Rogers Communications could face more than $10 million in penalties for allegedly using misleading advertising to promote its talk-and-text discount wireless brand, Chatr.
The federal Competition Bureau said Friday its investigation has determined there is no evidence to support the claim that Chatr’s mobile phone customers experience fewer dropped calls than they would at new rival wireless carriers.
“Consumers are very vulnerable to this sort of misleading representation,” said Commissioner of Competition Melanie Aitken.
“Consumers can’t tell the difference and therefore they don’t have accurate information when they’re trying to make buying decisions.”

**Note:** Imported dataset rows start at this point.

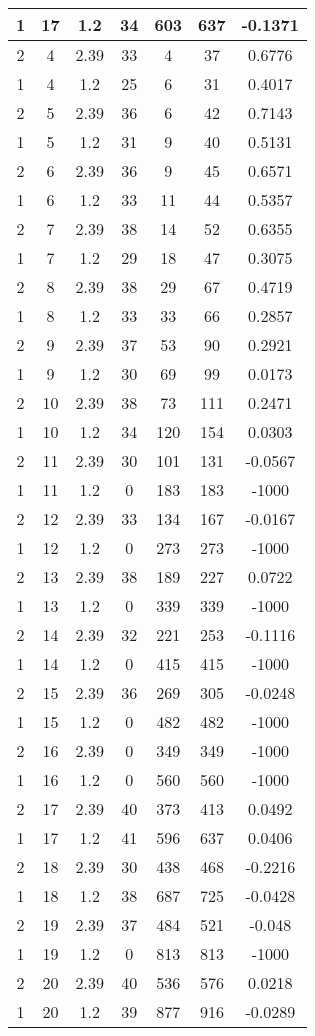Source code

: \documentclass[letterpaper, 12pt]{article}
\begin{document}
\begin{longtable}{|c|c|c|c|c|c|c|}
\hline
1 & 17 & 1.2 & 34 & 603 & 637 & -0.1371 \\
\hline
2 & 4 & 2.39 & 33 & 4 & 37 & 0.6776 \\
\hline
1 & 4 & 1.2 & 25 & 6 & 31 & 0.4017 \\
\hline
2 & 5 & 2.39 & 36 & 6 & 42 & 0.7143 \\
\hline
1 & 5 & 1.2 & 31 & 9 & 40 & 0.5131 \\
\hline
2 & 6 & 2.39 & 36 & 9 & 45 & 0.6571 \\
\hline
1 & 6 & 1.2 & 33 & 11 & 44 & 0.5357 \\
\hline
2 & 7 & 2.39 & 38 & 14 & 52 & 0.6355 \\
\hline
1 & 7 & 1.2 & 29 & 18 & 47 & 0.3075 \\
\hline
2 & 8 & 2.39 & 38 & 29 & 67 & 0.4719 \\
\hline
1 & 8 & 1.2 & 33 & 33 & 66 & 0.2857 \\
\hline
2 & 9 & 2.39 & 37 & 53 & 90 & 0.2921 \\
\hline
1 & 9 & 1.2 & 30 & 69 & 99 & 0.0173 \\
\hline
2 & 10 & 2.39 & 38 & 73 & 111 & 0.2471 \\
\hline
1 & 10 & 1.2 & 34 & 120 & 154 & 0.0303 \\
\hline
2 & 11 & 2.39 & 30 & 101 & 131 & -0.0567 \\
\hline
1 & 11 & 1.2 & 0 & 183 & 183 & -1000 \\
\hline
2 & 12 & 2.39 & 33 & 134 & 167 & -0.0167 \\
\hline
1 & 12 & 1.2 & 0 & 273 & 273 & -1000 \\
\hline
2 & 13 & 2.39 & 38 & 189 & 227 & 0.0722 \\
\hline
1 & 13 & 1.2 & 0 & 339 & 339 & -1000 \\
\hline
2 & 14 & 2.39 & 32 & 221 & 253 & -0.1116 \\
\hline
1 & 14 & 1.2 & 0 & 415 & 415 & -1000 \\
\hline
2 & 15 & 2.39 & 36 & 269 & 305 & -0.0248 \\
\hline
1 & 15 & 1.2 & 0 & 482 & 482 & -1000 \\
\hline
2 & 16 & 2.39 & 0 & 349 & 349 & -1000 \\
\hline
1 & 16 & 1.2 & 0 & 560 & 560 & -1000 \\
\hline
2 & 17 & 2.39 & 40 & 373 & 413 & 0.0492 \\
\hline
1 & 17 & 1.2 & 41 & 596 & 637 & 0.0406 \\
\hline
2 & 18 & 2.39 & 30 & 438 & 468 & -0.2216 \\
\hline
1 & 18 & 1.2 & 38 & 687 & 725 & -0.0428 \\
\hline
2 & 19 & 2.39 & 37 & 484 & 521 & -0.048 \\
\hline
1 & 19 & 1.2 & 0 & 813 & 813 & -1000 \\
\hline
2 & 20 & 2.39 & 40 & 536 & 576 & 0.0218 \\
\hline
1 & 20 & 1.2 & 39 & 877 & 916 & -0.0289 \\
\hline
\end{longtable}
\end{document}
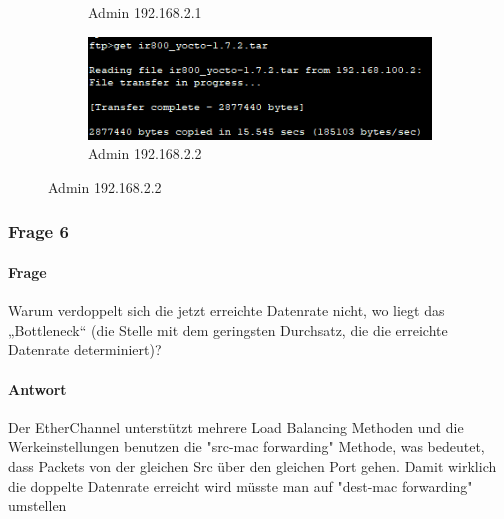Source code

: \begin{figure}[!htb]
\begin{subfigure}{.45\textwidth}
        \caption{Admin 192.168.2.1}
    \end{subfigure}
    \begin{subfigure}{.45\textwidth}
        \includegraphics[width=\textwidth,height=\textwidth,keepaspectratio]{./img/lacp/admin1.png}
        \caption{Admin 192.168.2.2}
    \end{subfigure}
\end{figure}
\subsubsection{Frage 6}
\paragraph{Frage}
Warum verdoppelt sich die jetzt erreichte Datenrate nicht, wo liegt das
„Bottleneck“ (die Stelle mit dem geringsten Durchsatz, die die erreichte
Datenrate determiniert)?
\paragraph{Antwort}
Der EtherChannel unterstützt mehrere Load Balancing Methoden und die Werkeinstellungen benutzen die "src-mac forwarding" Methode, was bedeutet, dass Packets von der gleichen Src über den gleichen Port gehen. Damit wirklich die doppelte Datenrate erreicht wird müsste man auf "dest-mac forwarding" umstellen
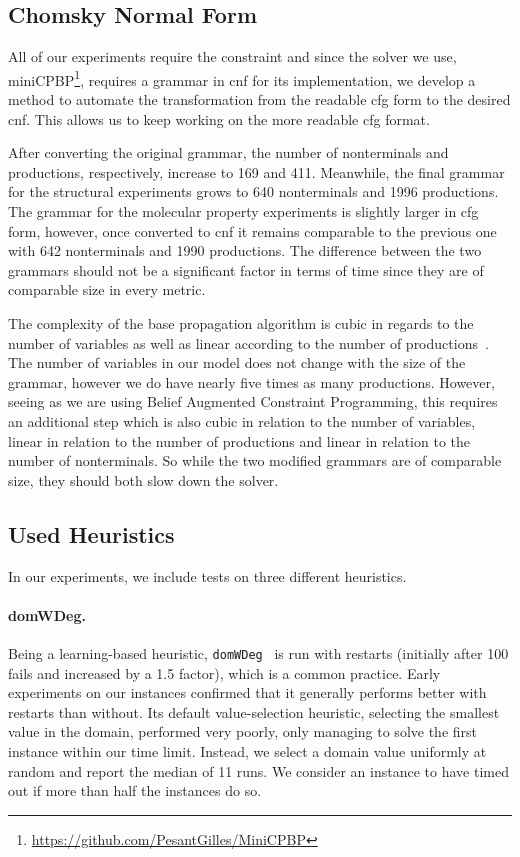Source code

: \documentclass[../Document.tex]{subfiles}
\begin{document}
\subsection{Chomsky Normal Form}
All of our experiments require the \grammar constraint and since the solver we use, miniCPBP\footnote{\url{https://github.com/PesantGilles/MiniCPBP}}, requires a grammar in \gls{cnf} for its implementation, we develop a method to automate the transformation from the readable \gls{cfg} form to the desired \gls{cnf}. This allows us to keep working on the more readable \gls{cfg} format.


After converting the original grammar, the number of nonterminals and productions, respectively, increase to 169 and 411.
Meanwhile, the final grammar for the structural experiments grows to 640 nonterminals and 1996 productions. 
The grammar for the molecular property experiments is slightly larger in \gls{cfg} form, however, once converted to \gls{cnf} it remains comparable to the previous one with 642 nonterminals and 1990 productions. 
The difference between the two grammars should not be a significant factor in terms of time since they are of comparable size in every metric.

The complexity of the base propagation algorithm is cubic in regards to the number of variables as well as linear according to the number of productions~\cite{quimper2006}. The number of variables in our model does not change with the size of the grammar, however we do have nearly five times as many productions.
However, seeing as we are using Belief Augmented Constraint Programming, this requires an additional step which is also cubic in relation to the number of variables, linear in relation to the number of productions and linear in relation to the number of nonterminals.
So while the two modified grammars are of comparable size, they should both slow down the solver.

\subsection{Used Heuristics}
In our experiments, we include tests on three different heuristics.

\paragraph{domWDeg.} Being a learning-based heuristic, \texttt{domWDeg}~\cite{domwdeg} is run with restarts (initially after 100 fails and increased by a 1.5 factor), which is a common practice.
Early experiments on our instances confirmed that it generally performs better with restarts than without.
Its default value-selection heuristic, selecting the smallest value in the domain, performed very poorly, only managing to solve the first instance within our time limit.
Instead, we select a domain value uniformly at random and report the median of 11 runs. We consider an instance to have timed out if more than half the instances do so.
\end{document}
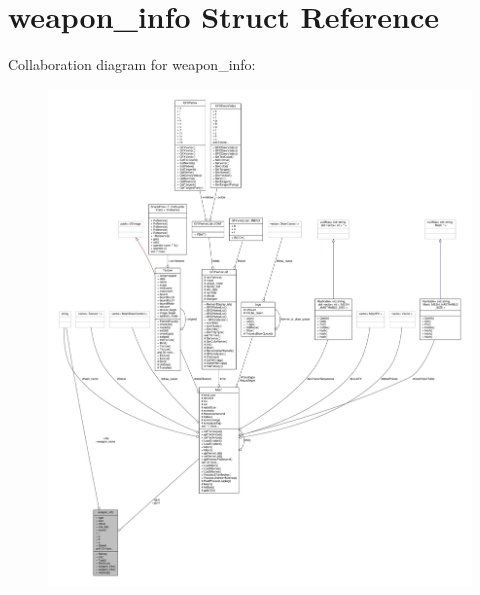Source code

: \hypertarget{structweapon__info}{}\section{weapon\+\_\+info Struct Reference}
\label{structweapon__info}


Collaboration diagram for weapon\+\_\+info\+:
\nopagebreak
\begin{figure}[H]
\begin{center}
\leavevmode
\includegraphics[width=350pt]{d0/d53/structweapon__info__coll__graph}
\end{center}
\end{figure}
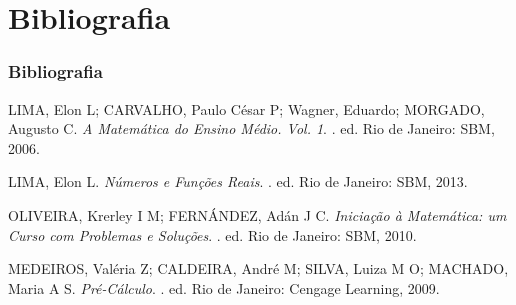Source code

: \section{Bibliografia}


\begin{frame}
    \frametitle{Bibliografia}

    \begin{thebibliography}{99}
        LIMA, Elon L; CARVALHO, Paulo César P; Wagner, Eduardo; MORGADO,
        Augusto C.
        \newblock \emph{A Matemática do Ensino Médio. Vol. 1}.
        . ed. Rio de Janeiro: SBM, 2006.


        LIMA, Elon L.
        \newblock \emph{Números e Funções Reais}.
        . ed. Rio de Janeiro: SBM, 2013.
        

        OLIVEIRA, Krerley I M; FERNÁNDEZ, Adán J C.
        \newblock \emph{Iniciação à Matemática: um Curso com Problemas e Soluções}.
        . ed. Rio de Janeiro: SBM, 2010.

		MEDEIROS, Valéria Z; CALDEIRA, André M; SILVA, Luiza M O; MACHADO,
		Maria A S.
		\newblock \emph{Pré-Cálculo}.
		. ed. Rio de Janeiro: Cengage Learning, 2009.
    \end{thebibliography}
\end{frame}
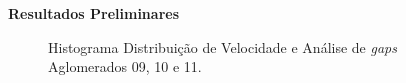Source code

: \documentclass[xcolor=dvipsnames,10pt]{beamer}
\begin{document}
\begin{frame}{\textbf{Resultados Preliminares}}
\begin{figure}[!htbp]
    \caption{Histograma Distribuição de Velocidade e Análise de \textit{gaps} Aglomerados 09, 10 e 11.}
  \end{figure}
\end{frame}
\end{document}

The Competition Bureau is asking the courts to order Rogers to immediately stop the advertising campaign and pay an administrative penalty of $10 million–the maximum under the law.
The regulator also wants Rogers to pay restitution to any affected customers and issue a corrective notice to inform the public about the issue.
Rogers said it stands by its claims and will “vigorously” defend them in court.
“We’re surprised by the actions of the Competition Bureau,” said Ken Engelhart, senior vice-president of regulatory affairs at Rogers.
“We have extensive, independent third party testing to validate our claims and we stand by our advertising.”
The move against Rogers comes after a complaint by new wireless carrier Wind Mobile over Rogers’ advertising claims about its network superiority.
Aitken said the bureau had access to “extensive” technical data to determine there is no difference between Rogers’ network and those of the new wireless companies when it comes to dropped calls.
Rogers said it has independent third-party network testing by Score Technologies that validates Chatr’s advertising.
But until the Ontario Superior Court of Justice makes a ruling, Rogers can keep using the ads, Aitken said.
“It’s up to them to decide what to do in the face of our very clear position and our clear indication that we’re going to take this to court.”
Anthony Lacavera, chairman and CEO of Wind Mobile’s parent company Globalive, said he was pleased the bureau was taking action.
“Canadians deserve a real competitive market in telecommunications and this is a positive step forward.” Lacavera said.
Chatr was launched several months ago by Rogers, which also owns Rogers Wireless and Fido, to compete in the talk-and-text market, Meanwhile, Bell relaunched it Solo brand to win these customers.
New wireless carrier Mobilicity has also taken Rogers to the Competition Bureau, alleging that Chatr is too similar to its own talk-and-text services.